Embora o julgamento seja sobre um caso ocorrido em São Paulo, é um precedente importante e com relevância para todo cidadão e cidadã brasileira. Por isso, a Assessoria de Comunicação repercutiu a decisão e as consequências do julgamento junto a dois integrantes da Comissão para Aplicabilidade da Lei Geral de Proteção de Dados Pessoais da Defensoria Pública do Estado do Paraná (DPE-PR), os defensores públicos João Victor Rozatti Longhi e Nicholas Moura e Silva.
De acordo com o STJ, apesar de ser uma falha indesejável da empresa no tratamento de informações pessoais de terceiros, o vazamento de dados não tem a capacidade, por si só, de gerar dano moral indenizável.
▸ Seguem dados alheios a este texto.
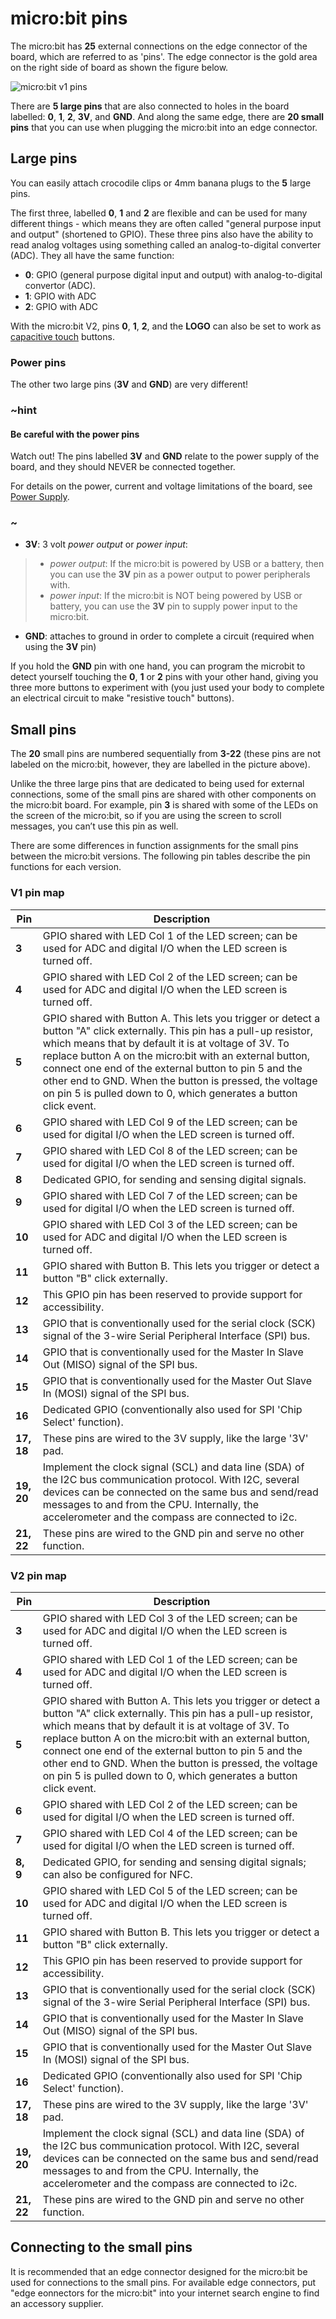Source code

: # micro:bit pins

The micro:bit has **25** external connections on the edge connector of the board, which are referred to as 'pins'. The edge connector is the gold area on the right side of board as shown the figure below.

![micro:bit v1 pins](/static/mb/device/pins-v1-v2.png)

There are **5 large pins** that are also connected to holes in the board labelled: **0**, **1**, **2**, **3V**, and **GND**. And along the same edge, there are **20 small pins** that you can use when plugging the micro:bit into an edge connector.

## Large pins

You can easily attach crocodile clips or 4mm banana plugs to the **5** large pins.

The first three, labelled **0**, **1** and **2** are flexible and can be used for many different things - which means they are often called "general purpose input and output" (shortened to GPIO). These three pins also have the ability to read analog voltages using something called an analog-to-digital converter (ADC). They all have the same function:

* **0**: GPIO (general purpose digital input and output) with analog-to-digital convertor (ADC).
* **1**: GPIO with ADC
* **2**: GPIO with ADC

With the micro:bit V2, pins **0**, **1**, **2**, and the **LOGO** can also be set to work as [capacitive touch](/reference/pins/touch-set-mode) buttons.

### Power pins

The other two large pins (**3V** and **GND**) are very different!

### ~hint 

#### Be careful with the power pins

Watch out! The pins labelled **3V** and **GND** relate to the power supply of the board, and they should NEVER be connected together.

For details on the power, current and voltage limitations of the board, see [Power Supply](https://tech.microbit.org/hardware/powersupply/).

### ~


* **3V**: 3 volt *power output* or *power input*:
>* *power output*: If the micro:bit is powered by USB or a battery, then you can use the **3V** pin as a power output to power peripherals with.
>* *power input*: If the micro:bit is NOT being powered by USB or battery, you can use the **3V** pin to supply power input to the micro:bit.
* **GND**: attaches to ground in order to complete a circuit (required when using the **3V** pin)

If you hold the **GND** pin with one hand, you can program the microbit to detect yourself touching the **0**, **1** or **2** pins with your other hand, giving you three more buttons to experiment with (you just used your body to complete an electrical circuit to make "resistive touch" buttons).

## Small pins

The **20** small pins are numbered sequentially from **3-22** (these pins are not labeled on the micro:bit, however, they are labelled in the picture above).

Unlike the three large pins that are dedicated to being used for external connections, some of the small pins are shared with other components on the micro:bit board. For example, pin **3** is shared with some of the LEDs on the screen of the micro:bit, so if you are using the screen to scroll messages, you can’t use this pin as well.

There are some differences in function assignments for the small pins between the micro:bit versions. The following pin tables describe the pin functions for each version.

### V1 pin map

| Pin | Description |
| - | - |
| **3**  | GPIO shared with LED Col 1 of the LED screen; can be used for ADC and digital I/O when the LED screen is turned off. |
| **4** | GPIO shared with LED Col 2 of the LED screen; can be used for ADC and digital I/O when the LED screen is turned off. |
| **5** | GPIO shared with Button A. This lets you trigger or detect a button "A" click externally. This pin has a pull-up resistor, which means that by default it is at voltage of 3V. To replace button A on the micro:bit with an external button, connect one end of the external button to pin 5 and the other end to GND. When the button is pressed, the voltage on pin 5 is pulled down to 0, which generates a button click event. |
| **6** | GPIO shared with LED Col 9 of the LED screen;  can be used for digital I/O when the LED screen is turned off. |
| **7** | GPIO shared with LED Col 8 of the LED screen; can be used for digital I/O when the LED screen is turned off. |
| **8** | Dedicated GPIO, for sending and sensing digital signals.
| **9** | GPIO shared with LED Col 7 of the LED screen;  can be used for digital I/O when the LED screen is turned off. |
| **10** | GPIO shared with LED Col 3 of the LED screen;  can be used for ADC and digital I/O when the LED screen is turned off.|
| **11** | GPIO shared with Button B. This lets you trigger or detect a button "B" click externally. |
| **12** | This GPIO pin has been reserved to provide support for accessibility. |
| **13** | GPIO that is conventionally used for the serial clock (SCK) signal of the 3-wire Serial Peripheral Interface (SPI) bus. |
| **14** | GPIO that is conventionally used for the Master In Slave Out (MISO) signal of the SPI bus. |
| **15** | GPIO that is conventionally used for the Master Out Slave In (MOSI) signal of the SPI bus. |
| **16** | Dedicated GPIO (conventionally also used for SPI 'Chip Select' function). |
| **17, 18** | These pins are wired to the 3V supply, like the large '3V' pad. |
| **19, 20** | Implement the clock signal (SCL) and data line (SDA) of the I2C bus communication protocol. With I2C, several devices can be connected on the same bus and send/read messages to and from the CPU. Internally, the accelerometer and the compass are connected to i2c. |
| **21, 22** | These pins are wired to the GND pin and serve no other function. |

### V2 pin map

| Pin  | Description |
| - | - |
| **3** | GPIO shared with LED Col 3 of the LED screen; can be used for ADC and digital I/O when the LED screen is turned off. |
| **4** | GPIO shared with LED Col 1 of the LED screen; can be used for ADC and digital I/O when the LED screen is turned off. |
| **5** | GPIO shared with Button A. This lets you trigger or detect a button "A" click externally. This pin has a pull-up resistor, which means that by default it is at voltage of 3V. To replace button A on the micro:bit with an external button, connect one end of the external button to pin 5 and the other end to GND. When the button is pressed, the voltage on pin 5 is pulled down to 0, which generates a button click event. |
| **6** | GPIO shared with LED Col 2 of the LED screen; can be used for digital I/O when the LED screen is turned off. |
| **7** | GPIO shared with LED Col 4 of the LED screen; can be used for digital I/O when the LED screen is turned off. |
| **8, 9** | Dedicated GPIO, for sending and sensing digital signals; can also be configured for NFC. |
| **10** | GPIO shared with LED Col 5 of the LED screen;  can be used for ADC and digital I/O when the LED screen is turned off.|
| **11** | GPIO shared with Button B. This lets you trigger or detect a button "B" click externally. |
| **12** | This GPIO pin has been reserved to provide support for accessibility. |
| **13** | GPIO that is conventionally used for the serial clock (SCK) signal of the 3-wire Serial Peripheral Interface (SPI) bus. |
| **14** | GPIO that is conventionally used for the Master In Slave Out (MISO) signal of the SPI bus. |
| **15** | GPIO that is conventionally used for the Master Out Slave In (MOSI) signal of the SPI bus. |
| **16** | Dedicated GPIO (conventionally also used for SPI 'Chip Select' function). |
| **17, 18** | These pins are wired to the 3V supply, like the large '3V' pad. |
| **19, 20** | Implement the clock signal (SCL) and data line (SDA) of the I2C bus communication protocol. With I2C, several devices can be connected on the same bus and send/read messages to and from the CPU. Internally, the accelerometer and the compass are connected to i2c. |
| **21, 22** | These pins are wired to the GND pin and serve no other function. |

## Connecting to the small pins

It is recommended that an edge connector designed for the micro:bit be used for connections to the small pins. For available edge connectors, put "edge eonnectors for the micro:bit" into your internet search engine to find an accessory supplier.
No entendimento da Segunda Turma, para um eventual pedido de indenização, é necessário que a pessoa titular dos dados comprove o efetivo prejuízo gerado pela exposição dessas informações.
Segundo Longhi, a exposição ilegal dos dados já é um prejuízo causado ao cidadão ou cidadã. “Para quem lida com proteção de dados, essa decisão é ruim. O dano moral presumido permite à vítima do vazamento não precisar provar um efetivo prejuízo ao consumidor naquele caso concreto em razão daquele fato. O exemplo mais comum é a questão do atraso de voo. Basta provar que houve o atraso e isso já implica uma presunção de que houve um dano moral. Já a fixação do valor do dano depende de um monte de fatores”, explicou o defensor. Ou seja, os danos, neste caso, são presumidos, mas o que pode mudar é o valor a ser indenizado, a depender de um dano mais ou menos significativo ao cliente.
Segundo ele, o raciocínio é o mesmo em casos de vazamento de dados que devem se protegidos. “Quando alguém tinha os dados pessoais vazados, presumia-se que havia um prejuízo para o consumidor ou consumidora. Agora, com a decisão do STJ, o consumidor deve comprovar dentro da ação que no caso concreto houve um prejuízo, que usaram os dados para um golpe, por exemplo.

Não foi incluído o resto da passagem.